(Work to be completed) Beneath this instruction is a block of data; output from it exactly the lines that run from the one containing "aufbereitet. Leider ist" through the one containing "fasst zusammen, dass", inclusive.

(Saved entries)
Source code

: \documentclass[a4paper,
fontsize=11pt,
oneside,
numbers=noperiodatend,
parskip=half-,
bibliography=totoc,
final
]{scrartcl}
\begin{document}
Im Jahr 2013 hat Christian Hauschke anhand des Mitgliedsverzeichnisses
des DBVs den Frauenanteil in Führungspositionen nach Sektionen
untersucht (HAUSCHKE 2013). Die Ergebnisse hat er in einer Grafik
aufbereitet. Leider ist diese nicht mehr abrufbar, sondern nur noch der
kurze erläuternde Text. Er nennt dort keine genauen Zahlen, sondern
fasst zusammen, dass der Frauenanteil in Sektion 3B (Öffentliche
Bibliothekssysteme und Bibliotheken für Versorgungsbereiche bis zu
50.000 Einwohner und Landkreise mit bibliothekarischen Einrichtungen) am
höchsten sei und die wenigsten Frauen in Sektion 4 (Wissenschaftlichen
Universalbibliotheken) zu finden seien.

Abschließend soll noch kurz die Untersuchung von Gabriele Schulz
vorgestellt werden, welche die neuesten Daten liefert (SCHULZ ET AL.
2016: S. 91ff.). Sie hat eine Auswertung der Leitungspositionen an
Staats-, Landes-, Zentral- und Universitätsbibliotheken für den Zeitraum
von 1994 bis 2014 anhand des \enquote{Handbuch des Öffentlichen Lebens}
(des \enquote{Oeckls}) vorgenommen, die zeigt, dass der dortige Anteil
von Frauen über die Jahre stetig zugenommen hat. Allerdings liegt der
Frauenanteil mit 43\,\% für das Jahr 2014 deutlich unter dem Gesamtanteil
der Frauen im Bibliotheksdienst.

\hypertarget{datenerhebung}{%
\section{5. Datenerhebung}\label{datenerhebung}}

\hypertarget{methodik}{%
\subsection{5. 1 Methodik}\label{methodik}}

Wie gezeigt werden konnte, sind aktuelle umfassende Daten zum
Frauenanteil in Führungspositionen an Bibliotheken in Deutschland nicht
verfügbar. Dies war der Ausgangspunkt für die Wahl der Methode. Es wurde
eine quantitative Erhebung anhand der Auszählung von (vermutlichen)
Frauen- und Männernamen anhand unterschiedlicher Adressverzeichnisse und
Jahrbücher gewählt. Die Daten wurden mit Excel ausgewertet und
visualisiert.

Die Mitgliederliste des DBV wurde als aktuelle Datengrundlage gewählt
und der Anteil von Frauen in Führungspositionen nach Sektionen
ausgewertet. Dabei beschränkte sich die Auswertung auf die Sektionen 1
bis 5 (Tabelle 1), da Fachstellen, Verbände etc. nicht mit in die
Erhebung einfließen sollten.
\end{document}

(Response below)
aufbereitet. Leider ist diese nicht mehr abrufbar, sondern nur noch der
kurze erläuternde Text. Er nennt dort keine genauen Zahlen, sondern
fasst zusammen, dass der Frauenanteil in Sektion 3B (Öffentliche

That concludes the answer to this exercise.